(Data items)

**********

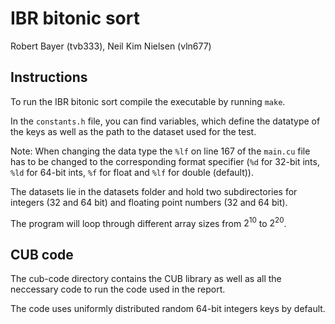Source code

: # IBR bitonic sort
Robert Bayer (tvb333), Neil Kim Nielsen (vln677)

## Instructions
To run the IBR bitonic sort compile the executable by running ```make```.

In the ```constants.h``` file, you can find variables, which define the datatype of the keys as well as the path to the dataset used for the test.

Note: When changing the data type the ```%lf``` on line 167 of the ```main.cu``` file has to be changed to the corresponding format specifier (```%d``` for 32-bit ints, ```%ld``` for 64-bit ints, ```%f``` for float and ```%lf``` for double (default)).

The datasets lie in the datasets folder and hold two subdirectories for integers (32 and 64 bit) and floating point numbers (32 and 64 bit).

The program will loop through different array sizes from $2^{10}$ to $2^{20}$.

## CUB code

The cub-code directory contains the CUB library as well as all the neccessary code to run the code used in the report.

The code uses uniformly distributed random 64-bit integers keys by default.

**********

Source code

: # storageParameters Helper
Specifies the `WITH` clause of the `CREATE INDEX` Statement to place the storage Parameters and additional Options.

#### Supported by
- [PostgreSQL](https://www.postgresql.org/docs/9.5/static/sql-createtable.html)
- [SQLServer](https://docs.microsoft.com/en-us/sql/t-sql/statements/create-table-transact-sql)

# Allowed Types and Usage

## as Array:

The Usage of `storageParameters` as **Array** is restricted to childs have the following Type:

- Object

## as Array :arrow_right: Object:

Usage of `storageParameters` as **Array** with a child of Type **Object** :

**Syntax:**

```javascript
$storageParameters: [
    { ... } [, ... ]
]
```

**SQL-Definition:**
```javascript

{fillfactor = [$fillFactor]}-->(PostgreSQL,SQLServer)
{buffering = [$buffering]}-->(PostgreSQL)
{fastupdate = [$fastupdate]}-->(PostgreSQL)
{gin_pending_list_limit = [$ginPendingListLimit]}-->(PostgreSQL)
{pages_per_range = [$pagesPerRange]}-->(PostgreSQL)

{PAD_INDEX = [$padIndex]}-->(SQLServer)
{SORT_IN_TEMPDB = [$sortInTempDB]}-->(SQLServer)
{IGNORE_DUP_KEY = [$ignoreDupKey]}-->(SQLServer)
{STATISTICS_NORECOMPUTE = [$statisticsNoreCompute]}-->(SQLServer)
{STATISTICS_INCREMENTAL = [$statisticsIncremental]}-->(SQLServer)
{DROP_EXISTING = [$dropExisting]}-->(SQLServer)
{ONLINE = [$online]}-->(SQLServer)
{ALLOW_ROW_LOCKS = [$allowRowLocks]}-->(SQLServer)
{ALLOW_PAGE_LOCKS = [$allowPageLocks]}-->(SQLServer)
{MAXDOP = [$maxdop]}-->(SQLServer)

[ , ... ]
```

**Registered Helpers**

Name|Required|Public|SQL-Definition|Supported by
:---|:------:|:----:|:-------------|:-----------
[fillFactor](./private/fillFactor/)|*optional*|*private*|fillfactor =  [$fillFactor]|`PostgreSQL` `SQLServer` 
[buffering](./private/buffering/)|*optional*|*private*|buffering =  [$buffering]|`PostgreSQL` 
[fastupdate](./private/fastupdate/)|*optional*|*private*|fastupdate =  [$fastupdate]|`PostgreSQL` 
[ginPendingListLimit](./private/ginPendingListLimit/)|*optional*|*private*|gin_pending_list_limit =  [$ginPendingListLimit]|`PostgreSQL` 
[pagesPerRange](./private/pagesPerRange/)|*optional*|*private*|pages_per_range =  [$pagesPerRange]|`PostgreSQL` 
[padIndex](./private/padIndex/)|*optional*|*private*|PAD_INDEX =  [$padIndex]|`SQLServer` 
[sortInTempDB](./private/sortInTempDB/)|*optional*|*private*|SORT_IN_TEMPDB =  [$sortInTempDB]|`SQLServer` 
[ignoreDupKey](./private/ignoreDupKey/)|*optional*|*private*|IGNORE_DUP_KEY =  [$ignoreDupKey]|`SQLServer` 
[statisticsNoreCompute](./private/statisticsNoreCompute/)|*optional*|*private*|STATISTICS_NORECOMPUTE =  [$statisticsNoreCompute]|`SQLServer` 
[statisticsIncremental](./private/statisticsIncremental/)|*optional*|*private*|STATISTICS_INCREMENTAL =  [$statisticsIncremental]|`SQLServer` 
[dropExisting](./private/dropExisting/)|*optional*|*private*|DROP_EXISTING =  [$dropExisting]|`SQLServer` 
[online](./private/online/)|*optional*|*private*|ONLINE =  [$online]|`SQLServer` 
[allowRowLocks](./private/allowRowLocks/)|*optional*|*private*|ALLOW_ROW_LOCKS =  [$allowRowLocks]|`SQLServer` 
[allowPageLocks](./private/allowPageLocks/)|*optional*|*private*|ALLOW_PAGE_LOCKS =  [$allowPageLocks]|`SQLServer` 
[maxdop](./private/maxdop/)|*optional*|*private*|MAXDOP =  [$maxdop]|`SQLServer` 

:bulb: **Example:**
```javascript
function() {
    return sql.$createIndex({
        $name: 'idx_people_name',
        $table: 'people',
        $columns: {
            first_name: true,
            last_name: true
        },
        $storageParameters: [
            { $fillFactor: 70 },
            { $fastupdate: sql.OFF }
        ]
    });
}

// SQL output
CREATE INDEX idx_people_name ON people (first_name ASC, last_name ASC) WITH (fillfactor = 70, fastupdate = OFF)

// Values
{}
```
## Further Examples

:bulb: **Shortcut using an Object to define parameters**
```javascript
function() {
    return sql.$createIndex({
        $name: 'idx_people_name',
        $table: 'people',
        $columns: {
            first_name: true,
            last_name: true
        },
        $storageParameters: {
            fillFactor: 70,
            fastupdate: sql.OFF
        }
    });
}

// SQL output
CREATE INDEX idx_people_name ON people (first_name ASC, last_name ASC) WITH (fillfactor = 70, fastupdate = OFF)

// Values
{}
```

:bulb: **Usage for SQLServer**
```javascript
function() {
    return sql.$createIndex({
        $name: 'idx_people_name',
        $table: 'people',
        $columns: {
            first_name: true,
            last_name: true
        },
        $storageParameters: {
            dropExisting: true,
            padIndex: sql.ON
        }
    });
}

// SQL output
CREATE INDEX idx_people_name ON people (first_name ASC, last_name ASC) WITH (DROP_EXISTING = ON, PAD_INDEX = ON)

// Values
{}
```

**********

(Assignment):
Pull every line containing the string "pagesPerRange" out of the data above and copy it.

(Exercise output):
{pages_per_range = [$pagesPerRange]}-->(PostgreSQL)
[pagesPerRange](./private/pagesPerRange/)|*optional*|*private*|pages_per_range =  [$pagesPerRange]|`PostgreSQL` 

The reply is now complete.